## Exercise requirements
For the records below, report how many lines include the word "York". Only the number should appear.

Stored data Start Marker

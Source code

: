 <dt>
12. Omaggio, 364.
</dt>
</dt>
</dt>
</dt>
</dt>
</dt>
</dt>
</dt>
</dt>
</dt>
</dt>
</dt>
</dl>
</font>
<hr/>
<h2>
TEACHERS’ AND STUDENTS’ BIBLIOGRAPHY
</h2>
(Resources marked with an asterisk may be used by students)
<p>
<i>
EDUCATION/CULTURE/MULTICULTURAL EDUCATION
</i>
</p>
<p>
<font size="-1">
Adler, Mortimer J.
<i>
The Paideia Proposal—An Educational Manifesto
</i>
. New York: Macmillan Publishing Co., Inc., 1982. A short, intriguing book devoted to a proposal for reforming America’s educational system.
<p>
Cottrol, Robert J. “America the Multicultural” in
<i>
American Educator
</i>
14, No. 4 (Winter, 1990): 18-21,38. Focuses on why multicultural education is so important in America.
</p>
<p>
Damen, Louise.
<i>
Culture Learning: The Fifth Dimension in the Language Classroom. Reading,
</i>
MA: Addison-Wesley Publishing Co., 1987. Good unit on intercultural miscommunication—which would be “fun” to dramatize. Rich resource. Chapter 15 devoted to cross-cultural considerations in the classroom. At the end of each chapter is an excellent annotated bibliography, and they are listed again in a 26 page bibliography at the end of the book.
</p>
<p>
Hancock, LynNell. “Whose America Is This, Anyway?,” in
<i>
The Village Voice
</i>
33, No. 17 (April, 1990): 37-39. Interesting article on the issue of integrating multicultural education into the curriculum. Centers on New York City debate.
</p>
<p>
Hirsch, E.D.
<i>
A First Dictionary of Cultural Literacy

Stored data End Marker

## Solution
2